意識の表現が自主自発的である場合、その心行はそれを制御する意根の心行に帰属する。意根が強大な意識心に教唆されて現す心行も意根に帰属せず、意識の心行に帰属する。意根が決定権を握っているが強制されており、自発的決定ではない。例:親が子供に盗みを教唆する場合、子供は幼く自我主張できず従わざるを得ないため、盗み行為は親の貪欲性を反映し、盗品は親の所有物となる。同様に主人が犬に隣家の物を取らせる場合、盗心は主人にあり犬にはない。犬に自主性がなく主人に服従するため、盗品は主人の所有物となる。犬が独自に盗む場合は盗品が犬に帰属し、犬自身に盗心が存在する。
例:柴刀で薪を切る場合、薪を切るのは人間であって刀ではない。刀が直接薪を切っても刀に意志はなく、薪は主人の所有物となる。運転手が車で人を轢いた場合、責任は運転手にあり車は賠償できない。主人が使用人に水を汲ませ金細工を作らせ、報酬を支払う場合、水や金細工は全て主人に帰属し、主人が責任を負う。
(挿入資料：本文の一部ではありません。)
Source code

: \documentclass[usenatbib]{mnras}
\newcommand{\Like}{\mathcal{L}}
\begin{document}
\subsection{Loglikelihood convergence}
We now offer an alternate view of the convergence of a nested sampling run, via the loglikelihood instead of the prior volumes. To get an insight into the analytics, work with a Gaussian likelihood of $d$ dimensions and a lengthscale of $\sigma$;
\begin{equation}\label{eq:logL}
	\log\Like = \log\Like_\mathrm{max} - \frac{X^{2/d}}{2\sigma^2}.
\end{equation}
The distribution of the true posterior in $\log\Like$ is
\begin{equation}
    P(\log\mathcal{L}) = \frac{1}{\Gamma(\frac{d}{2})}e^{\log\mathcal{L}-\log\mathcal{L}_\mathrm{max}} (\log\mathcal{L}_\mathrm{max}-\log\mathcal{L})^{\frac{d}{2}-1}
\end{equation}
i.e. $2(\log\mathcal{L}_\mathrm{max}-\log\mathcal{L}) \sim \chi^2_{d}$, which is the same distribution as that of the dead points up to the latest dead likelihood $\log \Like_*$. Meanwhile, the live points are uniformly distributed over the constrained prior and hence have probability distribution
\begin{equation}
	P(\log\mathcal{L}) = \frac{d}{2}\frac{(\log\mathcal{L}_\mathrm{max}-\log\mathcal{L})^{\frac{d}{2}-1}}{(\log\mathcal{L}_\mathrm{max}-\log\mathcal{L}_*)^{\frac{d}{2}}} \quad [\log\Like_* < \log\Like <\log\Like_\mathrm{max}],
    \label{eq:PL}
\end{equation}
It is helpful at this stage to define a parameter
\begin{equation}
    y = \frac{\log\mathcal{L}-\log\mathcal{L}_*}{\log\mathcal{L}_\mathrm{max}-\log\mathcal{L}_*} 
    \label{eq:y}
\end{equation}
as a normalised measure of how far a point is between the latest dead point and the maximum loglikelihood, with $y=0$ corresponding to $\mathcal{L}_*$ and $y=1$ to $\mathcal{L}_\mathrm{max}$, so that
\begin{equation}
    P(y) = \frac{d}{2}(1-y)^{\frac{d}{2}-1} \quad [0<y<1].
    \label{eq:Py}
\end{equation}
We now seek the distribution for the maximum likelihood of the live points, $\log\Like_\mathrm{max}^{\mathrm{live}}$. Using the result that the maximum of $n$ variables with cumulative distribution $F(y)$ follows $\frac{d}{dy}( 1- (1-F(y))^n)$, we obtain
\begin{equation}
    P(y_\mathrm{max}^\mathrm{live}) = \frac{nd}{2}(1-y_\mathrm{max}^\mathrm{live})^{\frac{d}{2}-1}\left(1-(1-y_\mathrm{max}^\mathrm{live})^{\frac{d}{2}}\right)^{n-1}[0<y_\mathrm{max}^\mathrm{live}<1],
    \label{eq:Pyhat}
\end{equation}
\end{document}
使用人が主人を養うなら主人は報酬を支払わねばならず、意根が意識を養うなら意根は意識に理念を与えねばならない。最終的な功過是非は主人と意根が負担する。五蘊の生生世世の因果も意根が受容し、意識は身を翻して離脱し結果は全て意根が処理・負担する。天界に生じ地獄に堕ちるのも意根が第八識を引率し、成仏して祖師となるのも意根が第八識を率い、五蘊六識を引き連れ一家総出で成仏祖師となるのである。